▶ ASSIGNED TASK
Each line of the records that holds "Excel" should be shown in full.

▶ DATA EXTRACT
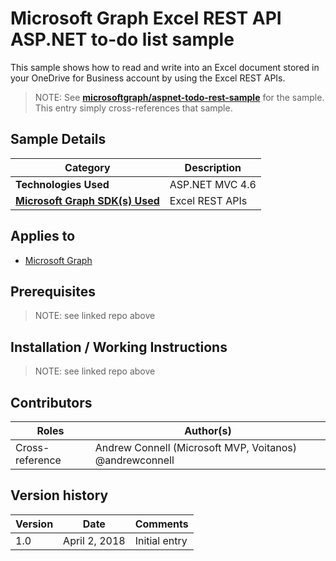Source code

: # Microsoft Graph Excel REST API ASP.NET to-do list sample

This sample shows how to read and write into an Excel document stored in your OneDrive for Business account by using the Excel REST APIs.

> NOTE: See **[microsoftgraph/aspnet-todo-rest-sample](https://github.com/microsoftgraph/aspnet-todo-rest-sample)** for the sample. This entry simply cross-references that sample.

## Sample Details

|               Category               |   Description    |
| ------------------------------------ | ---------------- |
| **Technologies Used**                | ASP.NET MVC 4.6  |
| **[Microsoft Graph SDK(s) Used][1]** | Excel REST APIs  |

## Applies to

* [Microsoft Graph](https://developer.microsoft.com/en-us/graph)

## Prerequisites

> NOTE: see linked repo above

## Installation / Working Instructions

> NOTE: see linked repo above

## Contributors

|      Roles      |                        Author(s)                        |
| --------------- | ------------------------------------------------------- |
| Cross-reference | Andrew Connell (Microsoft MVP, Voitanos) @andrewconnell |

## Version history

| Version |     Date      |   Comments    |
| ------- | ------------- | ------------- |
| 1.0     | April 2, 2018 | Initial entry |

[1]: https://developer.microsoft.com/en-us/graph/code-samples-and-sdks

▶ ANSWER SECTION
: # Microsoft Graph Excel REST API ASP.NET to-do list sample
This sample shows how to read and write into an Excel document stored in your OneDrive for Business account by using the Excel REST APIs.
| **[Microsoft Graph SDK(s) Used][1]** | Excel REST APIs  |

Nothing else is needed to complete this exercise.